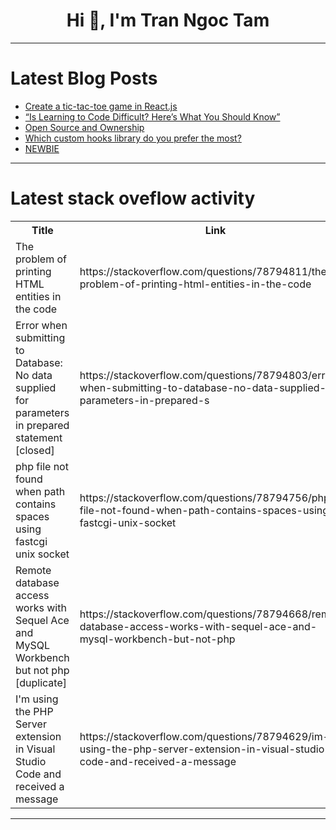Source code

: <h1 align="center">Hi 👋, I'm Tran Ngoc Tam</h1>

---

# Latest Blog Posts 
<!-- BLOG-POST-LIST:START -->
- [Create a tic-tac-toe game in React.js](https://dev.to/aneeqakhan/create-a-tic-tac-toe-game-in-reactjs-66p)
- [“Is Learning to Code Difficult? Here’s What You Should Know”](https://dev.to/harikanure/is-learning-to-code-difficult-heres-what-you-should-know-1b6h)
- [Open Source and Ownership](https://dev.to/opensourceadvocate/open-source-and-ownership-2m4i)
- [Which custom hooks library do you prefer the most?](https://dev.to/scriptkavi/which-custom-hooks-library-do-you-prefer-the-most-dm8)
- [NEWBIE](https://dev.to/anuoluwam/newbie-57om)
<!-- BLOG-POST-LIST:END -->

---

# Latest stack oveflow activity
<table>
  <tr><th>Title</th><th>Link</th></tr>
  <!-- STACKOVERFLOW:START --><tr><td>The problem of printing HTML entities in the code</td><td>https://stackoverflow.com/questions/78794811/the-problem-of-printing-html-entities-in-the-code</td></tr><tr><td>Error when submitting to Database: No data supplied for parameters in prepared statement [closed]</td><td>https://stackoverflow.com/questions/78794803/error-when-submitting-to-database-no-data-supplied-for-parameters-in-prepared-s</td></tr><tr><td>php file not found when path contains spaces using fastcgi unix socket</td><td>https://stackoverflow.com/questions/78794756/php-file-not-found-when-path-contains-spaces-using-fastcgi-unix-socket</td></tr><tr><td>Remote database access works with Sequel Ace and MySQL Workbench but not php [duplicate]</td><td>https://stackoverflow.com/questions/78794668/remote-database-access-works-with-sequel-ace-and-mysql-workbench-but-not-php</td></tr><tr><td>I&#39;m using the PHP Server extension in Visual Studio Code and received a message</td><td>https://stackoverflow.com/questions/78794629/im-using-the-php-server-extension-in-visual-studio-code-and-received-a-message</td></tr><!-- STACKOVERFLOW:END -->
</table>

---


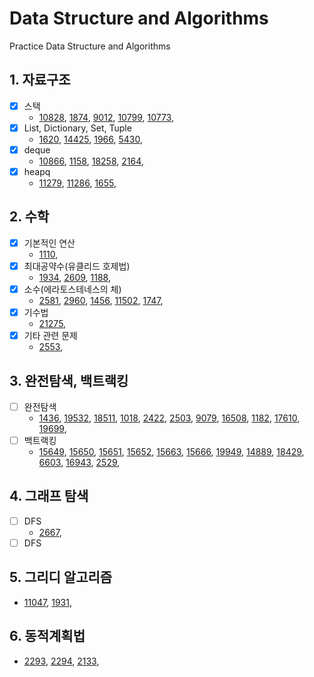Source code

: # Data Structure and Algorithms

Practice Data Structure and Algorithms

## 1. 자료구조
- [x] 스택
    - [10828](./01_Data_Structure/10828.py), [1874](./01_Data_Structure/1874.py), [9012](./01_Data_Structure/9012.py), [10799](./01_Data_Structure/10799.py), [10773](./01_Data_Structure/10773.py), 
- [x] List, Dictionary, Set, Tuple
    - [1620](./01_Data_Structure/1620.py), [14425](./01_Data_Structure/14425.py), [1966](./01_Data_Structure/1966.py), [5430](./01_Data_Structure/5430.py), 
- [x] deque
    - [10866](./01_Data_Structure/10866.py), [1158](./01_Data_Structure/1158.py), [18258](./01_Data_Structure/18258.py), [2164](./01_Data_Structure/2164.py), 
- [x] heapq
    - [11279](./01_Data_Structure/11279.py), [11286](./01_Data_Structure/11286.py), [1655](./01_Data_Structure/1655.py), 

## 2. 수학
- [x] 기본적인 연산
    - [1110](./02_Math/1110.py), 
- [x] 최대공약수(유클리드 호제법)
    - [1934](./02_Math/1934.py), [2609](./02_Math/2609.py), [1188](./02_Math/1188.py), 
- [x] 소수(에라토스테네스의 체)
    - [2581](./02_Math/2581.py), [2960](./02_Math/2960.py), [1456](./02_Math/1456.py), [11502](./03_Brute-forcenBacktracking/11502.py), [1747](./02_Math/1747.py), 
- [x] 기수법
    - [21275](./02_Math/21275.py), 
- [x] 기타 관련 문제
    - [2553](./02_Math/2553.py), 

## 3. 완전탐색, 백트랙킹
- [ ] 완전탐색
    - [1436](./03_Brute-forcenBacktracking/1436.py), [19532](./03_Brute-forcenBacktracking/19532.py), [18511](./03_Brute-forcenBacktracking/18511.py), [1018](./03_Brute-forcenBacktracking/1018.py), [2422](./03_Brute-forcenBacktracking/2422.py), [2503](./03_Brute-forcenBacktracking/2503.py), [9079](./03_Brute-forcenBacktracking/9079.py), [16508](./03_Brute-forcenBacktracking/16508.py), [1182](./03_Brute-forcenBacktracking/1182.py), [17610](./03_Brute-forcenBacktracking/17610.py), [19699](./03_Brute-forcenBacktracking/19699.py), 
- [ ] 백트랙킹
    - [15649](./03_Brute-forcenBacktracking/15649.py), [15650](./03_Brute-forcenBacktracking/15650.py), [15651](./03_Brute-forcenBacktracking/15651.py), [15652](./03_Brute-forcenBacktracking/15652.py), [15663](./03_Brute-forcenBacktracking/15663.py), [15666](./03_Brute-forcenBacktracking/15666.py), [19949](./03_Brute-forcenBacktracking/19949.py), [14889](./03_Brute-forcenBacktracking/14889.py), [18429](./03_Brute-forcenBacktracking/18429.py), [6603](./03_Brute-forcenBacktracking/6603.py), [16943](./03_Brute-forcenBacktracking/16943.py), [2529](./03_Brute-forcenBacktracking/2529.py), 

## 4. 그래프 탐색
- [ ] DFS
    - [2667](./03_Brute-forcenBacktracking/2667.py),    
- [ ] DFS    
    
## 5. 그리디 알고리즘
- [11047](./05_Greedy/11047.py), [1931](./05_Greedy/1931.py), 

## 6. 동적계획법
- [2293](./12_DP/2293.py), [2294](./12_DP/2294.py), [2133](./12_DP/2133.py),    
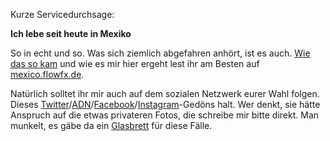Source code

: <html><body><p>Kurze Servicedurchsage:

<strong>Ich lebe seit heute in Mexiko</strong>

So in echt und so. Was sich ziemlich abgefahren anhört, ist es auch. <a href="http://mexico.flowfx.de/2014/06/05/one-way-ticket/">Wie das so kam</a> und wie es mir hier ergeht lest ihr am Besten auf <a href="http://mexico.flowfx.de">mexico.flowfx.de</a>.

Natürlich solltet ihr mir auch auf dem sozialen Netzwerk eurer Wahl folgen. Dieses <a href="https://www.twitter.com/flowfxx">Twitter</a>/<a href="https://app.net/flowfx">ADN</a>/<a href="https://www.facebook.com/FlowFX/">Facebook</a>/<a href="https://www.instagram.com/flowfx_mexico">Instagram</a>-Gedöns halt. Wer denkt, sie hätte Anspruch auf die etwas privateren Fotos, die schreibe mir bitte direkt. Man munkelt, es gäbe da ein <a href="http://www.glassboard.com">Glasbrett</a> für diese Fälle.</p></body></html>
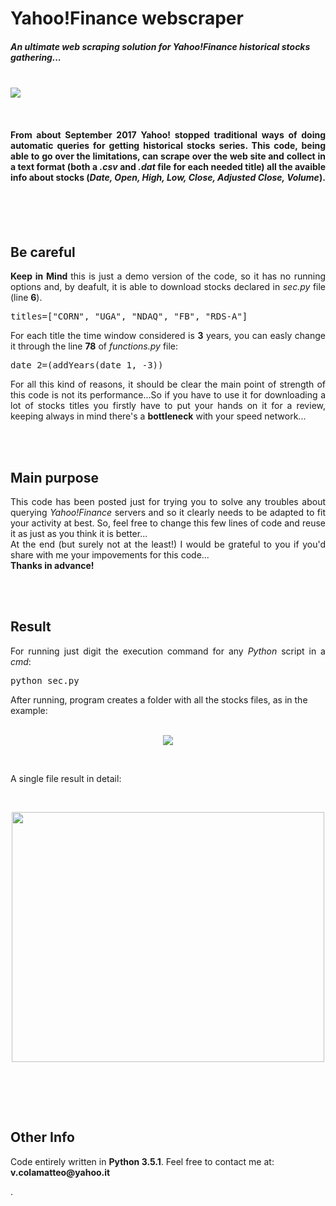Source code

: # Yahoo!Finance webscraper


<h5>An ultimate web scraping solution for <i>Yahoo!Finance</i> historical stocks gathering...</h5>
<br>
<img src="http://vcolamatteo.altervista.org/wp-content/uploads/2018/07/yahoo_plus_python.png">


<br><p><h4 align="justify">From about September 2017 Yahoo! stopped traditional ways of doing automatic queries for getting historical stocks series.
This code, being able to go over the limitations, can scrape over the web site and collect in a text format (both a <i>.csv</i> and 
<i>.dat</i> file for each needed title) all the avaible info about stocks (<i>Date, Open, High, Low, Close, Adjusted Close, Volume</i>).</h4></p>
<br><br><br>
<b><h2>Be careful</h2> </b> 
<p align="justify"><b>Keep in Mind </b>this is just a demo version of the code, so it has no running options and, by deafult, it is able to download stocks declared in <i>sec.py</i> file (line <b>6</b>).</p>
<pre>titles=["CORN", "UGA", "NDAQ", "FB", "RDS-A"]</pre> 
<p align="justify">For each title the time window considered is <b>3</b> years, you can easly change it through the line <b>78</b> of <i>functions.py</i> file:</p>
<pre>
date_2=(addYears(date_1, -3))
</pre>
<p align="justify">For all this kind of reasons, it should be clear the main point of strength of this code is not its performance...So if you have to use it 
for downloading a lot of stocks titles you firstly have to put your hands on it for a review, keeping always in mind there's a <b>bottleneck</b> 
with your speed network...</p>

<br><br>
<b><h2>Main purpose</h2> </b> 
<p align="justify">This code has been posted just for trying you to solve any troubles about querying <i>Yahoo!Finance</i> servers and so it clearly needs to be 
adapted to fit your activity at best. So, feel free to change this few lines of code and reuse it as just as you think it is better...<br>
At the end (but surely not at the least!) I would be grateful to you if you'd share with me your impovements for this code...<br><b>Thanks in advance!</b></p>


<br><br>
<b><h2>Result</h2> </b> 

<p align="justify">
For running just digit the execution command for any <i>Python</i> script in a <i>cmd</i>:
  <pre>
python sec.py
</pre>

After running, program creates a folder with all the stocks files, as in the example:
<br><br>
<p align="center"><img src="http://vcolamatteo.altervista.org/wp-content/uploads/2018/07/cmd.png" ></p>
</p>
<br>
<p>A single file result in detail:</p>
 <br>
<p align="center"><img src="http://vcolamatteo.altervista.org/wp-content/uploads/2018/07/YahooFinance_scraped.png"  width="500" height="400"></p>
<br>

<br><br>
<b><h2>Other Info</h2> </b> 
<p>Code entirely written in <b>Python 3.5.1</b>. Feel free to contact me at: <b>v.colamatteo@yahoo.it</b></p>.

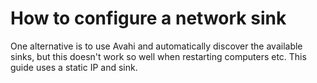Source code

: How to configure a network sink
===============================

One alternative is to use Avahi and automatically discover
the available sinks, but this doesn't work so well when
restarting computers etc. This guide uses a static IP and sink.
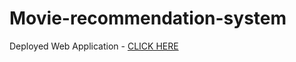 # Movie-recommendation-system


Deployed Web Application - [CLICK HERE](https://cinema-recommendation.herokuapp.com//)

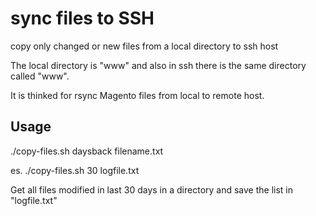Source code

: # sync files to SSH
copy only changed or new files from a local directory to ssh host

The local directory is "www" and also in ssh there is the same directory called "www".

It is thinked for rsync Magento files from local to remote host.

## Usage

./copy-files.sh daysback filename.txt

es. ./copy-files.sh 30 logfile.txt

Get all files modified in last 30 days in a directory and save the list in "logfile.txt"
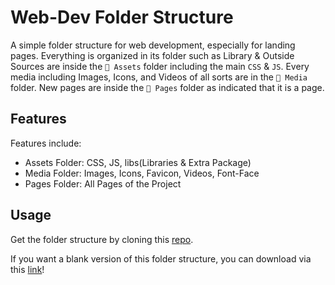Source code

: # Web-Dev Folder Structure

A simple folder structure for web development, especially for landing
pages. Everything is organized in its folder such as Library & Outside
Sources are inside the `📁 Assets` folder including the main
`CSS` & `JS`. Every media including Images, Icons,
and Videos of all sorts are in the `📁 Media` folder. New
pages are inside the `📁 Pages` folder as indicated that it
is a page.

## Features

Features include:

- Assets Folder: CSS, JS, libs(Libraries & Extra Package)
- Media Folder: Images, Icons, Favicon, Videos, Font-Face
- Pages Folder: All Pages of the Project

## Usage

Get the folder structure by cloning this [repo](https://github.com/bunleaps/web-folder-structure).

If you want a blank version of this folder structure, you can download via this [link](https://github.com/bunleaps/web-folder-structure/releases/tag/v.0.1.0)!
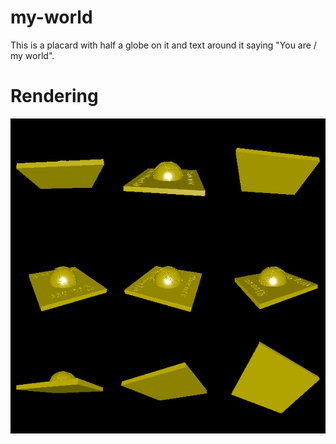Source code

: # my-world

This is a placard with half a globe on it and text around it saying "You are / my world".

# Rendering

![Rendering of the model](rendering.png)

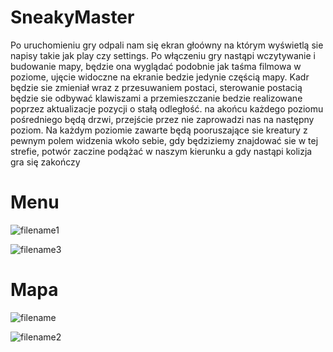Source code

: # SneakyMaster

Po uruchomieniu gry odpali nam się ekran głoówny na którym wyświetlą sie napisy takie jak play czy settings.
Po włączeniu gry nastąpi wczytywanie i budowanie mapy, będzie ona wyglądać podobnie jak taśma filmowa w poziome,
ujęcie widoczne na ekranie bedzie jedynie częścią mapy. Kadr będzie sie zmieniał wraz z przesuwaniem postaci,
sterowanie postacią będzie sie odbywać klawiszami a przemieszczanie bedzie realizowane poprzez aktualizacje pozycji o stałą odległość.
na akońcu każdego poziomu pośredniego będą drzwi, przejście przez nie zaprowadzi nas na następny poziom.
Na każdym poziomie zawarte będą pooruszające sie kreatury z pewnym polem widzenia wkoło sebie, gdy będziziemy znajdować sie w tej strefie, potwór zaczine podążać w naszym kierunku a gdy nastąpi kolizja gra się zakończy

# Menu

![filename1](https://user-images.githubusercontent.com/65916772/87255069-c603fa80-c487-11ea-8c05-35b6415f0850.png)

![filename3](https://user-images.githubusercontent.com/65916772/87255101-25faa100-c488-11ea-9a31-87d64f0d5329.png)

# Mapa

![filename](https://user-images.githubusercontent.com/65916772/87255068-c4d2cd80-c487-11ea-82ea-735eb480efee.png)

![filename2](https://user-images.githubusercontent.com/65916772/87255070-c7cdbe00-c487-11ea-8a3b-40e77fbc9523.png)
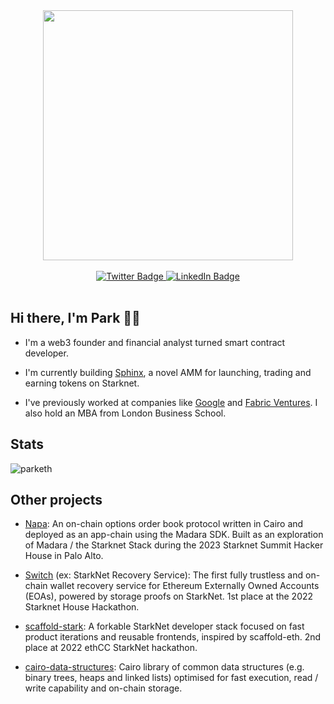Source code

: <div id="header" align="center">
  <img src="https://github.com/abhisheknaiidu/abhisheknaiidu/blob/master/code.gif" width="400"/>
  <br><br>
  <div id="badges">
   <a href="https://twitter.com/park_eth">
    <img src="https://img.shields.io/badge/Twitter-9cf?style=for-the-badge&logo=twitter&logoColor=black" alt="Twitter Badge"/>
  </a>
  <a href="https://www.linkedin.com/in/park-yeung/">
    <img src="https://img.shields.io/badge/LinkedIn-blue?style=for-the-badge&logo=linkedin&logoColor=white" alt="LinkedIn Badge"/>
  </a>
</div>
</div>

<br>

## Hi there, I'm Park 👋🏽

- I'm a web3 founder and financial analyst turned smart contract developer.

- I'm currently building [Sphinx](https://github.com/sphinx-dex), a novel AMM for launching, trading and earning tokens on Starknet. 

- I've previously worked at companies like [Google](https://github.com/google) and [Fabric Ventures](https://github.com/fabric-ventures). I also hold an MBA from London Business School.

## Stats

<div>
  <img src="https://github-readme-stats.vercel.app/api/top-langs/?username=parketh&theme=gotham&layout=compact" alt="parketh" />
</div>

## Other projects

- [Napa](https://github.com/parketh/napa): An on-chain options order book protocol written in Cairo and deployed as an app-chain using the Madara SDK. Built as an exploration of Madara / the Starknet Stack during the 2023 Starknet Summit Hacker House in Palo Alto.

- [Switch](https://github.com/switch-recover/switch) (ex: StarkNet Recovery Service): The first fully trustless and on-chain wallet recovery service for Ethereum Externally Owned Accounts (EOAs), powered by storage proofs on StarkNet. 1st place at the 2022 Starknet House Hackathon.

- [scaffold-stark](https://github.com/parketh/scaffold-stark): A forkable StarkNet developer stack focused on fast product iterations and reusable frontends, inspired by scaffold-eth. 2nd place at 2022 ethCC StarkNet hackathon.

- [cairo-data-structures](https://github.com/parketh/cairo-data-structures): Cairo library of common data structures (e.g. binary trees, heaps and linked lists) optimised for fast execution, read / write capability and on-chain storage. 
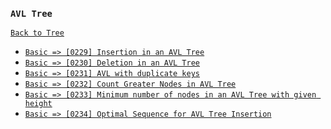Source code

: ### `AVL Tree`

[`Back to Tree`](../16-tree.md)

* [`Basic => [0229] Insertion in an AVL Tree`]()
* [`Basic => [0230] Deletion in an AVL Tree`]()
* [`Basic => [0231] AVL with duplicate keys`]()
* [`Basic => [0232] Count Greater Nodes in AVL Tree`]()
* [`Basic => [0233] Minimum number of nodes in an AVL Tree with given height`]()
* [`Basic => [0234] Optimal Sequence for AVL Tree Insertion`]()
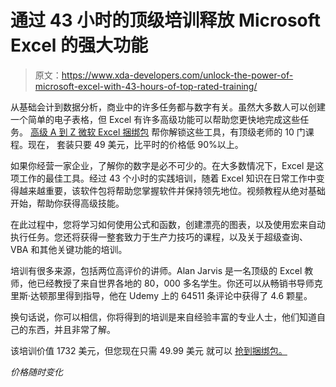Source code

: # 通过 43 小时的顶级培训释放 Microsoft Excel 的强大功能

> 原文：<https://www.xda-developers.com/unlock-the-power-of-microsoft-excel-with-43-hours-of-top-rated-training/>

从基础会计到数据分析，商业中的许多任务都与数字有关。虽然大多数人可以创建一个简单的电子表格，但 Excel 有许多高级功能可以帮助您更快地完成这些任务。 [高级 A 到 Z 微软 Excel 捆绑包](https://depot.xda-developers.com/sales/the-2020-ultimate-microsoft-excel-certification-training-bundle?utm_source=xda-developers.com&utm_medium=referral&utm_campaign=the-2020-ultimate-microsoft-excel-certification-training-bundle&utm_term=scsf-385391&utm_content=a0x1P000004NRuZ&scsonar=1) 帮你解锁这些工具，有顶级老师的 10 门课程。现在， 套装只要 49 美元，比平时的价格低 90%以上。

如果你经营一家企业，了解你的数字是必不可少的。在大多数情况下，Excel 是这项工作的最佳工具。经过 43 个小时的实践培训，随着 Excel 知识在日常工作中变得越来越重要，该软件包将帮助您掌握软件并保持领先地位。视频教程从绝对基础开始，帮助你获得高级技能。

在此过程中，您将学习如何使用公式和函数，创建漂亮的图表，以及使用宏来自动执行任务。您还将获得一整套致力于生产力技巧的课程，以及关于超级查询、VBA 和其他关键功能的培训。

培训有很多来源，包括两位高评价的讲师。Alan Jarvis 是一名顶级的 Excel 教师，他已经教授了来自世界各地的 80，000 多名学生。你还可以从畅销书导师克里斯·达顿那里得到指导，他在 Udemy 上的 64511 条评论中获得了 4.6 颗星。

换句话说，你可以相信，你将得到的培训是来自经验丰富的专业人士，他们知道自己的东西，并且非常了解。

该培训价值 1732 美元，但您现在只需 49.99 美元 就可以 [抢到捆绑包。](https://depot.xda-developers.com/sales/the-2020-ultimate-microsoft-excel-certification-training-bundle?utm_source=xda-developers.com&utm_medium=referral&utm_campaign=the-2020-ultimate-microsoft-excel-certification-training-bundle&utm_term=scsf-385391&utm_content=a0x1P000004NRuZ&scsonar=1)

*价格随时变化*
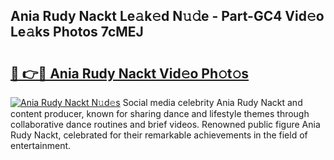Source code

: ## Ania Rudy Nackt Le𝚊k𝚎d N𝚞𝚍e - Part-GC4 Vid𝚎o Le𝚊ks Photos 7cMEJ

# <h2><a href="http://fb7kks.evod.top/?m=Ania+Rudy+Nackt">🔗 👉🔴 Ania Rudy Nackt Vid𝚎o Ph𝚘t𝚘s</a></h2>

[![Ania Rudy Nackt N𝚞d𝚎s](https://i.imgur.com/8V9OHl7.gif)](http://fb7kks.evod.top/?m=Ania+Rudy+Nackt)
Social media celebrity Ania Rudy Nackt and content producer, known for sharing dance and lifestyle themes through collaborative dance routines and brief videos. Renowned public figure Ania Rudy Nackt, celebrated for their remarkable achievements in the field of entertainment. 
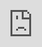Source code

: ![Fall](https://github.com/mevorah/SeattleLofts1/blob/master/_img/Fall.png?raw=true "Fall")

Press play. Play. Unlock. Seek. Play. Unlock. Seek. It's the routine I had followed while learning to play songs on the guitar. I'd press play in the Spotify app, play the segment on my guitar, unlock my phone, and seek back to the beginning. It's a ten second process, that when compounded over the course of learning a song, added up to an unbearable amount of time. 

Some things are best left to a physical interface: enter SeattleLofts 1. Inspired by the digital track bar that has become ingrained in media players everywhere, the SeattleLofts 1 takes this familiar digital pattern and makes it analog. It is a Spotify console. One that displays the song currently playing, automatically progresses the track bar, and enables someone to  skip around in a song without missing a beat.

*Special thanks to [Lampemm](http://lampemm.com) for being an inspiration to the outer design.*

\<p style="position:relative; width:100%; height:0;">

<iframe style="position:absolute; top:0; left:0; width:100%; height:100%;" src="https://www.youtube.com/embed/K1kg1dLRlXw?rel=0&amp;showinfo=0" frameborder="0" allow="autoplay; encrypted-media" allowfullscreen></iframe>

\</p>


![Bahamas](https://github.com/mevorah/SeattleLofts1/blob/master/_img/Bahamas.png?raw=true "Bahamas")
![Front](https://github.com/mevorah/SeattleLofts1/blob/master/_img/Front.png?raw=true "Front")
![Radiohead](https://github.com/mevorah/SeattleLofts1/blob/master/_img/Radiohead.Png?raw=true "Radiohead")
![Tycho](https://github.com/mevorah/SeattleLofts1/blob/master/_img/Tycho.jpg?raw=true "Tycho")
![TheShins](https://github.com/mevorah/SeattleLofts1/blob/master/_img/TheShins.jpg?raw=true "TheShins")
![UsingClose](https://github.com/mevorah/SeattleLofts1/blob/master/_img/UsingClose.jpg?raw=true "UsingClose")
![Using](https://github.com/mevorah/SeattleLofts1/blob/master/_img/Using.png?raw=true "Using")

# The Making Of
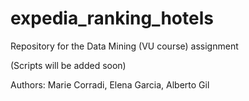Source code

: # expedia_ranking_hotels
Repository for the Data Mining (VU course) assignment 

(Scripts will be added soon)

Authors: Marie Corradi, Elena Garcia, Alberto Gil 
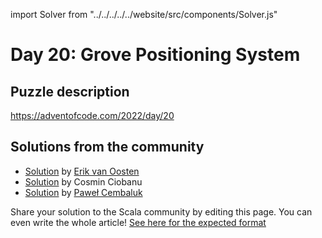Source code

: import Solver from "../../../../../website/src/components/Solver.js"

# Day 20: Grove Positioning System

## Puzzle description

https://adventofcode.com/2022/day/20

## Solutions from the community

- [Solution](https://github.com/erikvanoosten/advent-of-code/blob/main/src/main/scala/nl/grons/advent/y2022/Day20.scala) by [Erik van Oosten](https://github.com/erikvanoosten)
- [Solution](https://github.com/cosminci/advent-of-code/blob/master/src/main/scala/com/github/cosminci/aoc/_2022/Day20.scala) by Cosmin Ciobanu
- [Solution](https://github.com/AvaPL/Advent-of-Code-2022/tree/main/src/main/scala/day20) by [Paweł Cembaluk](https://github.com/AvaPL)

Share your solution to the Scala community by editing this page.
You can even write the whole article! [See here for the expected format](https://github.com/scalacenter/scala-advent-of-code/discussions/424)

• GOAL OF THE EXERCISE: Give the count of lines in the data above that hold the string "Icons", with no additional words.

• WORKED SOLUTION: 2